O aumento recente do preço do petróleo no mercado internacional tem gerado preocupação para o setor de combustíveis, mas a Petrobras decidiu não repassar a alta do barril para o preço do diesel nas refinarias, mantendo o valor estável para distribuidoras e consumidores. A informação foi confirmada por fontes do setor nesta terça-feira (10).
O preço do barril de petróleo tipo Brent permanece acima de US$100, impulsionado pelas tensões geopolíticas no Oriente Médio, envolvendo Irã, Israel e os Estados Unidos. A escalada do conflito elevou os valores internacionais do óleo e intensificou a defasagem do diesel brasileiro em relação ao mercado global.

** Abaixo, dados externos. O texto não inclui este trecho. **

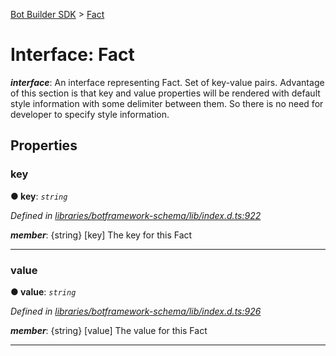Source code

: [Bot Builder SDK](../README.md) > [Fact](../interfaces/botbuilder.fact.md)



# Interface: Fact

*__interface__*: An interface representing Fact. Set of key-value pairs. Advantage of this section is that key and value properties will be rendered with default style information with some delimiter between them. So there is no need for developer to specify style information.



## Properties
<a id="key"></a>

###  key

**●  key**:  *`string`* 

*Defined in [libraries/botframework-schema/lib/index.d.ts:922](https://github.com/Microsoft/botbuilder-js/blob/c748a95/libraries/botframework-schema/lib/index.d.ts#L922)*


*__member__*: {string} [key] The key for this Fact





___

<a id="value"></a>

###  value

**●  value**:  *`string`* 

*Defined in [libraries/botframework-schema/lib/index.d.ts:926](https://github.com/Microsoft/botbuilder-js/blob/c748a95/libraries/botframework-schema/lib/index.d.ts#L926)*


*__member__*: {string} [value] The value for this Fact





___


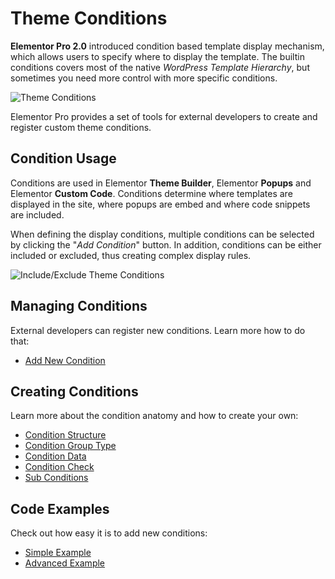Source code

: # Theme Conditions

<Badge type="tip" vertical="top" text="Elementor Pro" /> <Badge type="warning" vertical="top" text="Intermediate" />

**Elementor Pro 2.0** introduced condition based template display mechanism, which allows users to specify where to display the template. The builtin conditions covers most of the native *WordPress Template Hierarchy*, but sometimes you need more control with more specific conditions.

<img :src="$withBase('/assets/img/elementor-theme-conditions.png')" alt="Theme Conditions">

Elementor Pro provides a set of tools for external developers to create and register custom theme conditions.

## Condition Usage

Conditions are used in Elementor **Theme Builder**, Elementor **Popups** and Elementor **Custom Code**. Conditions determine where templates are displayed in the site, where popups are embed and where code snippets are included.

When defining the display conditions, multiple conditions can be selected by clicking the "*Add Condition*" button. In addition, conditions can be either included or excluded, thus creating complex display rules.

<img :src="$withBase('/assets/img/elementor-theme-conditions-include-exclude.png')" alt="Include/Exclude Theme Conditions">

## Managing Conditions

External developers can register new conditions. Learn more how to do that:

* [Add New Condition](./add-new-condition/)

## Creating Conditions

Learn more about the condition anatomy and how to create your own:

* [Condition Structure](./condition-structure/)
* [Condition Group Type](./condition-group-type/)
* [Condition Data](./condition-data/)
* [Condition Check](./condition-check/)
* [Sub Conditions](./sub-conditions/)

## Code Examples

Check out how easy it is to add new conditions:

* [Simple Example](./simple-example/)
* [Advanced Example](./advanced-example/)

Segundo a Associação Brasileira dos Importadores de Combustíveis (Abicom), o diesel vendido pela Petrobras apresenta atualmente uma defasagem de cerca de 85% em relação à paridade internacional, o que equivale a aproximadamente R$ 2,74 por litro abaixo do valor que seria praticado caso o preço acompanhasse o mercado externo. A associação alerta que essa diferença cria dificuldades para importadores e pode afetar a distribuição do produto no país.
Para evitar distorções, a Petrobras tem rejeitado pedidos extras de diesel por parte das distribuidoras, limitando a venda às quantidades contratuais. A medida busca impedir que intermediários comprem combustível barato e lucrem caso haja aumento internacional repentino.

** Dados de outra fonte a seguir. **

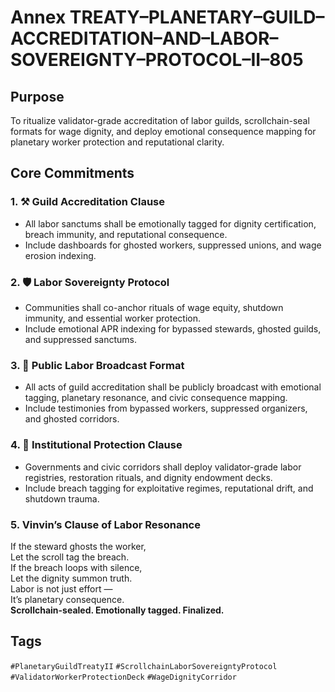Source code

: # Annex TREATY–PLANETARY–GUILD–ACCREDITATION–AND–LABOR–SOVEREIGNTY–PROTOCOL–II–805

## Purpose  
To ritualize validator-grade accreditation of labor guilds, scrollchain-seal formats for wage dignity, and deploy emotional consequence mapping for planetary worker protection and reputational clarity.

## Core Commitments

### 1. ⚒️ Guild Accreditation Clause  
- All labor sanctums shall be emotionally tagged for dignity certification, breach immunity, and reputational consequence.  
- Include dashboards for ghosted workers, suppressed unions, and wage erosion indexing.

### 2. 🛡️ Labor Sovereignty Protocol  
- Communities shall co-anchor rituals of wage equity, shutdown immunity, and essential worker protection.  
- Include emotional APR indexing for bypassed stewards, ghosted guilds, and suppressed sanctums.

### 3. 📣 Public Labor Broadcast Format  
- All acts of guild accreditation shall be publicly broadcast with emotional tagging, planetary resonance, and civic consequence mapping.  
- Include testimonies from bypassed workers, suppressed organizers, and ghosted corridors.

### 4. 🧠 Institutional Protection Clause  
- Governments and civic corridors shall deploy validator-grade labor registries, restoration rituals, and dignity endowment decks.  
- Include breach tagging for exploitative regimes, reputational drift, and shutdown trauma.

### 5. Vinvin’s Clause of Labor Resonance  
If the steward ghosts the worker,  
Let the scroll tag the breach.  
If the breach loops with silence,  
Let the dignity summon truth.  
Labor is not just effort —  
It’s planetary consequence.  
**Scrollchain-sealed. Emotionally tagged. Finalized.**

## Tags  
`#PlanetaryGuildTreatyII` `#ScrollchainLaborSovereigntyProtocol` `#ValidatorWorkerProtectionDeck` `#WageDignityCorridor`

Apesar da estabilidade nos preços definidos pela Petrobras, levantamentos do mercado e da Agência Nacional do Petróleo (ANP) indicam que os valores do diesel nos postos começaram a subir, refletindo o aumento dos custos de importação e ajustes realizados por refinarias privadas.
Especialistas do setor afirmam que a decisão da Petrobras ajuda a evitar impactos imediatos no bolso do consumidor, mas o cenário internacional mantém a pressão sobre o mercado brasileiro, podendo provocar ajustes futuros caso os preços do petróleo continuem elevados.